For context, Electric Pawn Shop itself is a real venue and cultural fixture, so keeping the vibe authentic mattered as much as speed.
4. Do you think AI will ever lead a campaign, not just support it?
On the idea level, no. We haven't seen AI originate a platform idea that truly surprises or unlocks a brand's emotional truth. It's excellent at simulating, scaling, and stress-testing a human direction, but left to run, it tends to drift off-brief (stylistically impressive, strategically fuzzy), so you spend cycles pulling it back.
Where AI may "lead" is in the mechanics of delivery: agentic orchestration of channels, tests, and optimizations once a human-made idea is in place. Even though the platform roadmaps point in that direction, the insight, taste, and cultural nuance still belong to people.
5. With the Electric Pawn Shop case, what did AI make possible creatively, and what were its limitations?
AI made practical what would otherwise have been prohibitively time-consuming: new visual stories for each event, fast logo or graphic flourishes for one-offs, and a consistent series look across a high volume of posters and motion snippets adapted to social formats on the fly. Because we could audition multiple visual directions quickly, we kept the feed vibrant and aesthetically coherent.
The limitations were just as instructive. AI didn't generate the core idea; it supplied variations at speed. It couldn't feel the brand, catch the unscripted energy of the room, or edit itself for cultural nuance. It also occasionally wandered stylistically, so human art direction had to steer, curate, and finish.
6. What advice would you give to brands jumping into AI for the first time?

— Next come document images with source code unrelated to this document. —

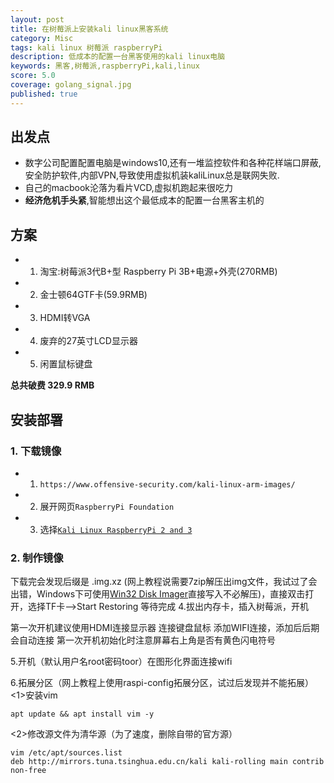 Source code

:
 ```yaml
---
layout: post
title: 在树莓派上安装kali linux黑客系统
category: Misc
tags: kali linux 树莓派 raspberryPi
description: 低成本的配置一台黑客使用的kali linux电脑
keywords: 黑客,树莓派,raspberryPi,kali,linux
score: 5.0
coverage: golang_signal.jpg
published: true
---
```



## 出发点
- 数字公司配置配置电脑是windows10,还有一堆监控软件和各种花样端口屏蔽,安全防护软件,内部VPN,导致使用虚拟机装kaliLinux总是联网失败.
- 自己的macbook沦落为看片VCD,虚拟机跑起来很吃力
- **经济危机手头紧**,智能想出这个最低成本的配置一台黑客主机的

## 方案
- 1. 淘宝:树莓派3代B+型 Raspberry Pi 3B+电源+外壳(270RMB)
- 2. 金士顿64GTF卡(59.9RMB)
- 3. HDMI转VGA
- 4. 废弃的27英寸LCD显示器
- 5. 闲置鼠标键盘

**总共破费 329.9 RMB**

## 安装部署

### 1. 下载镜像
- 1. `https://www.offensive-security.com/kali-linux-arm-images/`
- 2. 展开网页`RaspberryPi Foundation`
- 3. 选择[`Kali Linux RaspberryPi 2 and 3`](https://images.offensive-security.com/arm-images/kali-linux-2018.4-rpi3-nexmon.img.xz)

### 2. 制作镜像
下载完会发现后缀是 .img.xz (网上教程说需要7zip解压出img文件，我试过了会出错，Windows下可使用[Win32 Disk Imager](https://sourceforge.net/projects/win32diskimager/)直接写入不必解压)，直接双击打开，选择TF卡—>Start Restoring 等待完成 
4.拔出内存卡，插入树莓派，开机

第一次开机建议使用HDMI连接显示器
连接键盘鼠标
添加WIFI连接，添加后后期会自动连接
第一次开机初始化时注意屏幕右上角是否有黄色闪电符号

5.开机（默认用户名root密码toor）在图形化界面连接wifi

6.拓展分区（网上教程上使用raspi-config拓展分区，试过后发现并不能拓展） 
<1>安装vim

    apt update && apt install vim -y

<2>修改源文件为清华源（为了速度，删除自带的官方源）

```shell
vim /etc/apt/sources.list
deb http://mirrors.tuna.tsinghua.edu.cn/kali kali-rolling main contrib non-free
```
  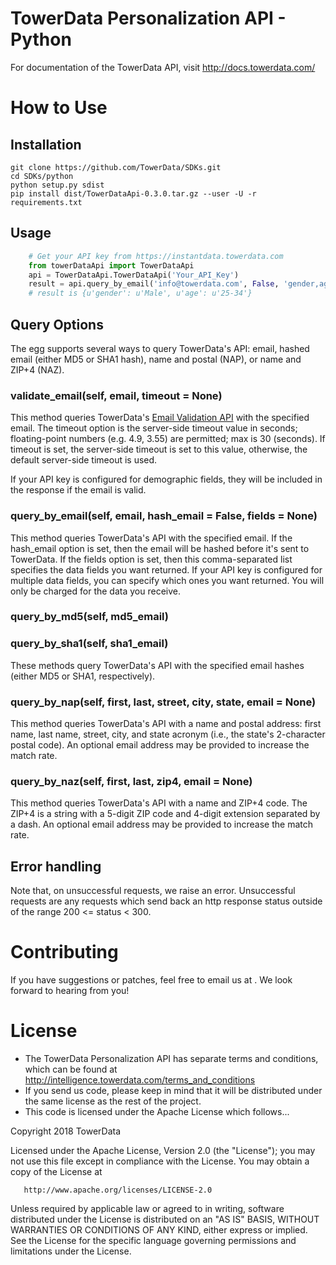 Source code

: TowerData Personalization API - Python
==================

For documentation of the TowerData API, visit
http://docs.towerdata.com/

How to Use
==========

Installation
------------

    git clone https://github.com/TowerData/SDKs.git
    cd SDKs/python
    python setup.py sdist
    pip install dist/TowerDataApi-0.3.0.tar.gz --user -U -r requirements.txt

Usage
-----
```python
    # Get your API key from https://instantdata.towerdata.com
    from towerDataApi import TowerDataApi
    api = TowerDataApi.TowerDataApi('Your_API_Key')
    result = api.query_by_email('info@towerdata.com', False, 'gender,age')
    # result is {u'gender': u'Male', u'age': u'25-34'}
```
Query Options
-------------
The egg supports several ways to query TowerData's API: email, hashed email (either MD5 or SHA1 hash), name and postal (NAP), or name and ZIP+4 (NAZ).

### validate_email(self, email, timeout = None)

This method queries TowerData's [Email Validation API](http://docs.towerdata.com/#email-validation-introduction) with the specified email.
The timeout option is the server-side timeout value in seconds; floating-point numbers (e.g. 4.9, 3.55) are permitted; max is 30 (seconds).
If timeout is set, the server-side timeout is set to this value, otherwise, the default server-side timeout is used.

If your API key is configured for demographic fields, they will be included in the response if the email is valid.

### query_by_email(self, email, hash_email = False, fields = None)

This method queries TowerData's API with the specified email. 
If the hash_email option is set, then the email will be hashed before it's sent to TowerData.
If the fields option is set, then this comma-separated list specifies the data fields you want returned.
If your API key is configured for multiple data fields, you can specify which ones you want returned.
You will only be charged for the data you receive.

### query_by_md5(self, md5_email)
### query_by_sha1(self, sha1_email)

These methods query TowerData's API with the specified email hashes (either MD5 or SHA1, respectively). 
 
### query_by_nap(self, first, last, street, city, state, email = None)

This method queries TowerData's API with a name and postal address: first name, last name, street, city, and state acronym (i.e., the state's 2-character postal code).
An optional email address may be provided to increase the match rate.

### query_by_naz(self, first, last, zip4, email = None)

This method queries TowerData's API with a name and ZIP+4 code. The ZIP+4 is a string with a 5-digit ZIP code and 4-digit extension separated by a dash.
An optional email address may be provided to increase the match rate.

Error handling
--------------
Note that, on unsuccessful requests, we raise an error. Unsuccessful requests are any requests which send back an http response status outside of the range 200 <= status < 300.

Contributing
============
If you have suggestions or patches, feel free to email us at
<developer at towerdata dot com>. We look forward to hearing from you!

License
=======
* The TowerData Personalization API has separate terms and conditions, which can
  be found at http://intelligence.towerdata.com/terms_and_conditions
* If you send us code, please keep in mind that it will be distributed under
  the same license as the rest of the project.
* This code is licensed under the Apache License which follows...

Copyright 2018 TowerData

   Licensed under the Apache License, Version 2.0 (the "License");
   you may not use this file except in compliance with the License.
   You may obtain a copy of the License at

       http://www.apache.org/licenses/LICENSE-2.0

   Unless required by applicable law or agreed to in writing, software
   distributed under the License is distributed on an "AS IS" BASIS,
   WITHOUT WARRANTIES OR CONDITIONS OF ANY KIND, either express or implied.
   See the License for the specific language governing permissions and
   limitations under the License.
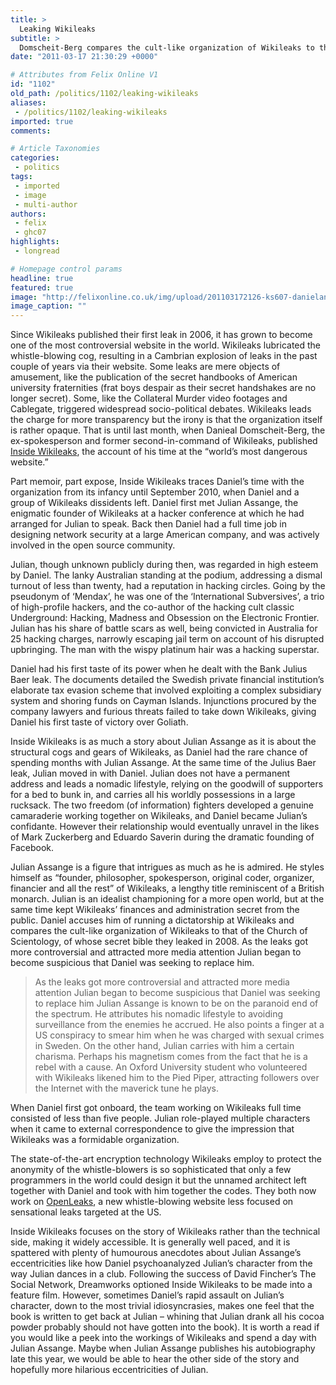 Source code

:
 ```yaml
---
title: >
  Leaking Wikileaks
subtitle: >
  Domscheit-Berg compares the cult-like organization of Wikileaks to that of the Church of Scientology
date: "2011-03-17 21:30:29 +0000"

# Attributes from Felix Online V1
id: "1102"
old_path: /politics/1102/leaking-wikileaks
aliases:
 - /politics/1102/leaking-wikileaks
imported: true
comments:

# Article Taxonomies
categories:
 - politics
tags:
 - imported
 - image
 - multi-author
authors:
 - felix
 - ghc07
highlights:
 - longread

# Homepage control params
headline: true
featured: true
image: "http://felixonline.co.uk/img/upload/201103172126-ks607-danielan.jpg"
image_caption: ""
---
```


Since Wikileaks published their first leak in 2006, it has grown to become one of the most controversial website in the world. Wikileaks lubricated the whistle-blowing cog, resulting in a Cambrian explosion of leaks in the past couple of years via their website. Some leaks are mere objects of amusement, like the publication of the secret handbooks of American university fraternities (frat boys despair as their secret handshakes are no longer secret). Some, like the Collateral Murder video footages and Cablegate, triggered widespread socio-political debates. Wikileaks leads the charge for more transparency but the irony is that the organization itself is rather opaque. That is until last month, when Danieal Domscheit-Berg, the ex-spokesperson and former second-in-command of Wikileaks, published [Inside Wikileaks](http://www.amazon.com/Inside-WikiLeaks-Assange-Dangerous-Website/dp/030795191X), the account of his time at the “world’s most dangerous website.”

Part memoir, part expose, Inside Wikileaks traces Daniel’s time with the organization from its infancy until September 2010, when Daniel and a group of Wikileaks dissidents left. Daniel first met Julian Assange, the enigmatic founder of Wikileaks at a hacker conference at which he had arranged for Julian to speak. Back then Daniel had a full time job in designing network security at a large American company, and was actively involved in the open source community.

Julian, though unknown publicly during then, was regarded in high esteem by Daniel. The lanky Australian standing at the podium, addressing a dismal turnout of less than twenty, had a reputation in hacking circles. Going by the pseudonym of ‘Mendax’, he was one of the ‘International Subversives’, a trio of high-profile hackers, and the co-author of the hacking cult classic Underground: Hacking, Madness and Obsession on the Electronic Frontier. Julian has his share of battle scars as well, being convicted in Australia for 25 hacking charges, narrowly escaping jail term on account of his disrupted upbringing. The man with the wispy platinum hair was a hacking superstar.

Daniel had his first taste of its power when he dealt with the Bank Julius Baer leak. The documents detailed the Swedish private financial institution’s elaborate tax evasion scheme that involved exploiting a complex subsidiary system and shoring funds on Cayman Islands. Injunctions procured by the company lawyers and furious threats failed to take down Wikileaks, giving Daniel his first taste of victory over Goliath.

Inside Wikileaks is as much a story about Julian Assange as it is about the structural cogs and gears of Wikileaks, as Daniel had the rare chance of spending months with Julian Assange. At the same time of the Julius Baer leak, Julian moved in with Daniel. Julian does not have a permanent address and leads a nomadic lifestyle, relying on the goodwill of supporters for a bed to bunk in, and carries all his worldly possessions in a large rucksack. The two freedom (of information) fighters developed a genuine camaraderie working together on Wikileaks, and Daniel became Julian’s confidante. However their relationship would eventually unravel in the likes of Mark Zuckerberg and Eduardo Saverin during the dramatic founding of Facebook.

Julian Assange is a figure that intrigues as much as he is admired. He styles himself as “founder, philosopher, spokesperson, original coder, organizer, financier and all the rest” of Wikileaks, a lengthy title reminiscent of a British monarch. Julian is an idealist championing for a more open world, but at the same time kept Wikileaks’ finances and administration secret from the public. Daniel accuses him of running a dictatorship at Wikileaks and compares the cult-like organization of Wikileaks to that of the Church of Scientology, of whose secret bible they leaked in 2008. As the leaks got more controversial and attracted more media attention Julian began to become suspicious that Daniel was seeking to replace him.
> As the leaks got more controversial and attracted more media attention Julian began to become suspicious that Daniel was seeking to replace him
Julian Assange is known to be on the paranoid end of the spectrum. He attributes his nomadic lifestyle to avoiding surveillance from the enemies he accrued. He also points a finger at a US conspiracy to smear him when he was charged with sexual crimes in Sweden. On the other hand, Julian carries with him a certain charisma. Perhaps his magnetism comes from the fact that he is a rebel with a cause. An Oxford University student who volunteered with Wikileaks likened him to the Pied Piper, attracting followers over the Internet with the maverick tune he plays.

When Daniel first got onboard, the team working on Wikileaks full time consisted of less than five people. Julian role-played multiple characters when it came to external correspondence to give the impression that Wikileaks was a formidable organization.

The state-of-the-art encryption technology Wikileaks employ to protect the anonymity of the whistle-blowers is so sophisticated that only a few programmers in the world could design it but the unnamed architect left together with Daniel and took with him together the codes. They both now work on [OpenLeaks](http://www.openleaks.org/), a new whistle-blowing website less focused on sensational leaks targeted at the US.

Inside Wikileaks focuses on the story of Wikileaks rather than the technical side, making it widely accessible. It is generally well paced, and it is spattered with plenty of humourous anecdotes about Julian Assange’s eccentricities like how Daniel psychoanalyzed Julian’s character from the way Julian dances in a club. Following the success of David Fincher’s The Social Network, Dreamworks optioned Inside Wikileaks to be made into a feature film. However, sometimes Daniel’s rapid assault on Julian’s character, down to the most trivial idiosyncrasies, makes one feel that the book is written to get back at Julian – whining that Julian drank all his cocoa powder probably should not have gotten into the book). It is worth a read if you would like a peek into the workings of Wikileaks and spend a day with Julian Assange. Maybe when Julian Assange publishes his autobiography late this year, we would be able to hear the other side of the story and hopefully more hilarious eccentricities of Julian.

Begin with a sharp brief. Your input quality determines output quality; treat prompts like you would a creative brief: objectives, audience, tone, references, constraints, and examples. That rigor is echoed across mainstream prompting guidance and pays off immediately. From there, encode your brand world in the tools: build tonal guardrails, visual references, and reusable prompt "patterns" so internal teams and partners can scale consistently.
Pilot across the stack, but keep a human review loop. Use LLMs for research and formatting, GenAI for visualization and rough motion, and keep humans verifying claims and making taste calls. As you mature, explore agentic delivery in the ad stack, and let the system handle orchestration while you decide what matters. And look at how big brands are industrializing this: Coca-Cola's Fizzion is a public example of turning brand guidelines into adaptive, asset-aware systems to speed creativity while keeping control in designers' hands.
Tim Gareev is Chief Creative Officer at JETA, a Dubai-based agency combining traditional marketing and Web3 growth marketing strategies. Tim is a market-agnostic creative leader who builds brand systems and go-to-market engines across sectors. He aligns strategy, product, and performance creative to deliver end-to-end campaigns, clear playbooks, and accountable growth.